My Thoughts

Why Listen?

Are you listening?

How do you rate yourself as a listener? Is it important? Is your listening muscle atrophied because you’ve never exercised it? Have you ever even thought about the importance of listening before? Is it a learned skill?

About fifteen years ago, I realized a key to relationships—listening. Whenever I was with friends, we would exchange the normal niceties, and I began experimenting. I hesitated after asking them how they were and heard their rote response of “Fine.” What I found out: if given time, space and interest, they shared extensively about what was important to them. I felt like I had uncovered an important fact: people like to talk about themselves, and it’s better to listen than list your life’s joys and woes. I experimented with this concept for several years, and it worked. I knew more about key areas of interests of my friends, and I felt closer to them. They appreciated my interest in them and their lives. I saw a depth in relationships I had never seen before this practice.
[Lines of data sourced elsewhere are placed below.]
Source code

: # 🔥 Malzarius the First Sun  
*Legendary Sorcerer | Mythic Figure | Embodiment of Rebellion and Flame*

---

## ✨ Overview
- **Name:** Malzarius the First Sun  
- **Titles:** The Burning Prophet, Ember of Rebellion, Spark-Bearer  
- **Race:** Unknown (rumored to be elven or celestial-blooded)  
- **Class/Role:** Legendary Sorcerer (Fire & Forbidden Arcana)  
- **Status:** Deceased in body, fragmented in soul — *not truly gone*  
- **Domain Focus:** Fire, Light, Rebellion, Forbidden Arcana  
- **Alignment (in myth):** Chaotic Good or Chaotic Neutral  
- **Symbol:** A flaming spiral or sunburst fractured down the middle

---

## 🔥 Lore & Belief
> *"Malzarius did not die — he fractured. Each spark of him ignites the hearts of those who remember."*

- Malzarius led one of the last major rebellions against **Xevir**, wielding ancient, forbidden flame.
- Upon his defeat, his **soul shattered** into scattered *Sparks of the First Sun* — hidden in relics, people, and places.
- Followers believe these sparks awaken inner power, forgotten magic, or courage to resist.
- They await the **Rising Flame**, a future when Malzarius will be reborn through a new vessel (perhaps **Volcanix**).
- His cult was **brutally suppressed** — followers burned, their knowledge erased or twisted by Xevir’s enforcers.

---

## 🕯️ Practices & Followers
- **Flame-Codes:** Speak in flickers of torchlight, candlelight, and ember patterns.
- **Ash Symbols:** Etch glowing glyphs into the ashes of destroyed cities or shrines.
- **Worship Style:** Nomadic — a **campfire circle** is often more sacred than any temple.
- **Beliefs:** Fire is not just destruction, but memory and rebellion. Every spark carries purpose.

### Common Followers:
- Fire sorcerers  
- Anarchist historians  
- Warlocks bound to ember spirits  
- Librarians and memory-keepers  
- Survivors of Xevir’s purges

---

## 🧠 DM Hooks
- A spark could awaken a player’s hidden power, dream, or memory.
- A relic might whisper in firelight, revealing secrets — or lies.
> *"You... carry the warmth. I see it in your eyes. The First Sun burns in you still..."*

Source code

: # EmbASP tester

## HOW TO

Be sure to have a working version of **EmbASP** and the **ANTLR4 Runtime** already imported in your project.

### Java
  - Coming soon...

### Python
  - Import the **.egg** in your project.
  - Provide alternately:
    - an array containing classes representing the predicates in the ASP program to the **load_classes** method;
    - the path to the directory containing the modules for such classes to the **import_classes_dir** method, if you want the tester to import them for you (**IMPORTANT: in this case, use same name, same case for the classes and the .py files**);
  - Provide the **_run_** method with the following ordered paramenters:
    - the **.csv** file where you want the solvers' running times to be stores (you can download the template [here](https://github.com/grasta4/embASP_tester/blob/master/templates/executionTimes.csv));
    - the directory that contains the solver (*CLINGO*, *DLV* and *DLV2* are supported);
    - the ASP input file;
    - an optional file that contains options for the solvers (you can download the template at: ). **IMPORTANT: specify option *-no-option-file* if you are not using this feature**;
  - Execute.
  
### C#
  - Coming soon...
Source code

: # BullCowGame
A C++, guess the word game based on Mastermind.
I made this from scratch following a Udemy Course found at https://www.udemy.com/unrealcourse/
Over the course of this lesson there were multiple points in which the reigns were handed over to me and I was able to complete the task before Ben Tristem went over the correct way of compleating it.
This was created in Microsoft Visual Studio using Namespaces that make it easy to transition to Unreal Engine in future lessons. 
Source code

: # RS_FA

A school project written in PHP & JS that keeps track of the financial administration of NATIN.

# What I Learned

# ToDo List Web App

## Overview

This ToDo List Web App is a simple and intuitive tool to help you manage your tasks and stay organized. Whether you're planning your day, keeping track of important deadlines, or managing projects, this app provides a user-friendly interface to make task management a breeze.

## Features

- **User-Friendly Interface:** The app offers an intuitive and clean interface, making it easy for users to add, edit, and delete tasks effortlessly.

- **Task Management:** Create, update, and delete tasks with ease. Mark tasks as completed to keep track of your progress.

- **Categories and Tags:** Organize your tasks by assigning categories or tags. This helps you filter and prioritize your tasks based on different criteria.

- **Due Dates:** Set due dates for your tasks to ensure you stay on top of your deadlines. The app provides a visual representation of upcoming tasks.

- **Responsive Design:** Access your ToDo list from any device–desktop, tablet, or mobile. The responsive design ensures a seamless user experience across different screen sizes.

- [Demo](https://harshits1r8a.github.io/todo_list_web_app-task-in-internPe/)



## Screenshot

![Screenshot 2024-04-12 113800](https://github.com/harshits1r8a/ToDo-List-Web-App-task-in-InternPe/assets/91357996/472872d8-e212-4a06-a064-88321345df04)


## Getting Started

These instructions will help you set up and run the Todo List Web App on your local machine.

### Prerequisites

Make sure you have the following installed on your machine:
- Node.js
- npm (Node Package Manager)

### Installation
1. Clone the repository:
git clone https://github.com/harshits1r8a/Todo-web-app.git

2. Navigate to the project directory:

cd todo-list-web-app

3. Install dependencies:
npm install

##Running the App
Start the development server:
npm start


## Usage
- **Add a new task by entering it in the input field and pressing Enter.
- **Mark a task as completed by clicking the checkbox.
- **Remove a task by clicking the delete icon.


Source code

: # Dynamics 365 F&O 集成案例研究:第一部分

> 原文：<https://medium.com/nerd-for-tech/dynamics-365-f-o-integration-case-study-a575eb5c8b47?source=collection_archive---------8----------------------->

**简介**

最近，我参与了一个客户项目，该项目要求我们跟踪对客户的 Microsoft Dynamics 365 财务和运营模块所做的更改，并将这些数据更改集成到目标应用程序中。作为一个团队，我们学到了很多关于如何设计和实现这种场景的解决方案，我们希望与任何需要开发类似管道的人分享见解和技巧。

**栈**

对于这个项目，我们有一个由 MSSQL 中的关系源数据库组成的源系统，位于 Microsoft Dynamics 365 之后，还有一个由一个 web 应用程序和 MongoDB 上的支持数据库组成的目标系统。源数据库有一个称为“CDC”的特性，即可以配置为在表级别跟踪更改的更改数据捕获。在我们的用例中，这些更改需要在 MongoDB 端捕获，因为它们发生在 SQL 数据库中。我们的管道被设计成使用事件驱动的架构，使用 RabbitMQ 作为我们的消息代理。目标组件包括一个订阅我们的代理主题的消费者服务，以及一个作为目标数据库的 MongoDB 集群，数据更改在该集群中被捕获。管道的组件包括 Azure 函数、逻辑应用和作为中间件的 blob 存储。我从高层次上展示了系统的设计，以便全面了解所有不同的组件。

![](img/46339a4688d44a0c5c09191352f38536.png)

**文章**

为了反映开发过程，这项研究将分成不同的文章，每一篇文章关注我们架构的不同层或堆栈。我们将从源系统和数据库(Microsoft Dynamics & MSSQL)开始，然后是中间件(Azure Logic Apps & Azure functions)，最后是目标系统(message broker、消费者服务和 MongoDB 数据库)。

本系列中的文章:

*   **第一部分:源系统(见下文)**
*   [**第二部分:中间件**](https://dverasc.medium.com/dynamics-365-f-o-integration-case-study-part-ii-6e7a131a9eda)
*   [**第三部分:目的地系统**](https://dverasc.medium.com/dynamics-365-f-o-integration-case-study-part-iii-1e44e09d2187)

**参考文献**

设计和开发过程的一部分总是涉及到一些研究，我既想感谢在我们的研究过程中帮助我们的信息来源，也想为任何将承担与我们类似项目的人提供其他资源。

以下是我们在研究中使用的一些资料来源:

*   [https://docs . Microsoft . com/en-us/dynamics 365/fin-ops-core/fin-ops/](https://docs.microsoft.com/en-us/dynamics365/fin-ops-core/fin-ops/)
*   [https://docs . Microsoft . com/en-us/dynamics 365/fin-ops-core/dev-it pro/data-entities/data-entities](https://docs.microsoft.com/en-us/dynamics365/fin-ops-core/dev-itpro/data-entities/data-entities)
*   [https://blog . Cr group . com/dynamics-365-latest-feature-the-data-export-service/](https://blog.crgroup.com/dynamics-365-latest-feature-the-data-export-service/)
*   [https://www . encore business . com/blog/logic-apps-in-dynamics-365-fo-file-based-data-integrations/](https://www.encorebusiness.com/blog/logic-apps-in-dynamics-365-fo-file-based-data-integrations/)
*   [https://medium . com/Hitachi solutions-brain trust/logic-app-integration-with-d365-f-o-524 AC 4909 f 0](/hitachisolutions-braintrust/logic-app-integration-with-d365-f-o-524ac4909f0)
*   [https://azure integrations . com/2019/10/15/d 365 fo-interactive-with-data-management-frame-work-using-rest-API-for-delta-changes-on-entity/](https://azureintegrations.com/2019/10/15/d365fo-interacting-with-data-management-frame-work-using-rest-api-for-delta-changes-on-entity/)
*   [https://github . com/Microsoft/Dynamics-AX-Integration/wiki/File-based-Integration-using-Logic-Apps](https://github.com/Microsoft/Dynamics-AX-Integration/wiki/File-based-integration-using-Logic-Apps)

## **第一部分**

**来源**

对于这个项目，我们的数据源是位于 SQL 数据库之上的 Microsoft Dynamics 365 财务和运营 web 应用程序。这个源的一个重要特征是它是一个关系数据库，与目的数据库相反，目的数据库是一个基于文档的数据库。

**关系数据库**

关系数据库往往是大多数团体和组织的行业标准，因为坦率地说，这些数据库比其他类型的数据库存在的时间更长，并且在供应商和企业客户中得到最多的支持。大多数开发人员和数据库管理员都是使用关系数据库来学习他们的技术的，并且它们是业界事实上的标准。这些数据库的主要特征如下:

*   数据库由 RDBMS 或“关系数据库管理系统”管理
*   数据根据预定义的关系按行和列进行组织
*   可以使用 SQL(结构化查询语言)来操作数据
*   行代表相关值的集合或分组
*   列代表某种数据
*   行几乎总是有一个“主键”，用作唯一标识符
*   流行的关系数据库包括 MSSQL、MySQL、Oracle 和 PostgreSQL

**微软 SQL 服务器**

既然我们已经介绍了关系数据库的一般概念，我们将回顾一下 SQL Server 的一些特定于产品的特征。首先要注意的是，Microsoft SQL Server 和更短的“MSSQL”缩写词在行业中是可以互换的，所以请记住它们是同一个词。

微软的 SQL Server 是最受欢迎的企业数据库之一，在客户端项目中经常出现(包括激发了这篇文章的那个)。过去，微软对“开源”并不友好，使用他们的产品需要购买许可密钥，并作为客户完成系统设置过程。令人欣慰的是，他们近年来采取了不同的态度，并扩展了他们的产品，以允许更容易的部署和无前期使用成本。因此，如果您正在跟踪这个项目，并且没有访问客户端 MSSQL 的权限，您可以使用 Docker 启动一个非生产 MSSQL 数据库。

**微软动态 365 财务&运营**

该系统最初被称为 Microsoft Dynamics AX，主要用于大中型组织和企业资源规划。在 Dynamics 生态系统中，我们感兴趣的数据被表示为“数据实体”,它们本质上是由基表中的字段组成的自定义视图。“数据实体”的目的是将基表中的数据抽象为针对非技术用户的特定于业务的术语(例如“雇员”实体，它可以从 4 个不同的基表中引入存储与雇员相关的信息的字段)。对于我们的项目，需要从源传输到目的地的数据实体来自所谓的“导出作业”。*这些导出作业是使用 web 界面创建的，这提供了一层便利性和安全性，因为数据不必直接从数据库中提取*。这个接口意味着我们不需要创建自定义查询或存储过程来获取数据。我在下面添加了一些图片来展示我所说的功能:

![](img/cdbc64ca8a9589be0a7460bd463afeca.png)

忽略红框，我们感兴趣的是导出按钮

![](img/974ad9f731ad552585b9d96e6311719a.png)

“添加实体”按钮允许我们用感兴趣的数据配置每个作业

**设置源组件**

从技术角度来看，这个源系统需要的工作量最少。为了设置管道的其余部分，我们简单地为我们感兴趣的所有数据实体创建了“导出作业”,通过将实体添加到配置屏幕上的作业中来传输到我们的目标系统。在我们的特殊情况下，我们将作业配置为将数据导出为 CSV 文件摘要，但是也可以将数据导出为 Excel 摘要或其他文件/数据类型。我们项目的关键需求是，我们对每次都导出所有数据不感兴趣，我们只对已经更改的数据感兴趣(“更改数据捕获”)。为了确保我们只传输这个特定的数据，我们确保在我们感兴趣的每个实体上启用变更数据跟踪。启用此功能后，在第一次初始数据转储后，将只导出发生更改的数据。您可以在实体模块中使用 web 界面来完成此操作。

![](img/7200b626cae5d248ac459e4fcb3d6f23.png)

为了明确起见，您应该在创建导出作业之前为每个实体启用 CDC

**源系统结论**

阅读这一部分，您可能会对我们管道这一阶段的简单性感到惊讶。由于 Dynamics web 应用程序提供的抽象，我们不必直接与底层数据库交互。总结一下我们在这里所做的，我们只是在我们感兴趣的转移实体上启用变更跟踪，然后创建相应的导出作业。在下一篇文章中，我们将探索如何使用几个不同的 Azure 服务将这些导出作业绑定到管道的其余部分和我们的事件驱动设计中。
After I had this realization, I did a major career change: I moved out of the middle school classroom and became an Instructional Coach. Now my focus would be to support teachers in their classrooms. It felt big and overwhelming, but my interest in listening prepared me for this support role.

At the first gathering of new Instructional Coaches, I made the conscious choice to hang back and listen—not fill the air with my talking. Again, this focus on listening paid off—I watched the dynamics of the group, and immediately I saw I needed to listen to the experienced Coaches and learn from them.

I received amazing training as an Instructional Coach called “Cognitive Coaching” which focused a large part on open listening to someone. I learned the importance of my stance, posture, position of my arms and eye contact and how these affected how people communicated with me—basically active listening.

In our training, we had ample practice time, and repeatedly, I saw these techniques pay off in the exchange with someone. It confirmed what I had been experimenting with for years—the importance of listening, but I added to my repertoire tools that have assisted me over and over again.

This focus on listening was different posturing for me—my dad identified me as his “Talking Daughter.” I had talked my way through most of my life. His favorite story about me talking happened on our family trip to California when I was ten. This was in the early 60’s—pre-air conditioning in cars. We arrived in Phoenix, Arizona in June in the extreme heat and wondered how we would make it through the desert ahead of us in this horrible heat.

The desert landscape!

Dad decided to wake us up early the next day and go through the desert in the cool of the night–yeah, right—driving through Gila Bend in June. My mom, brother and sister quickly fell back asleep, but I was wide-eyed and excited about California looming in the distance. I sat between Mom and Dad up front, straining to see the desert as it passed by. Dad said I talked non-stop, and I can still remember seeing the desert etched in the darkness and then the early morning light. I had never seen saguaro cactus before and their silhouettes stood ominous in the dawn. He often said my talking kept him awake and alert, so it was a Godsend.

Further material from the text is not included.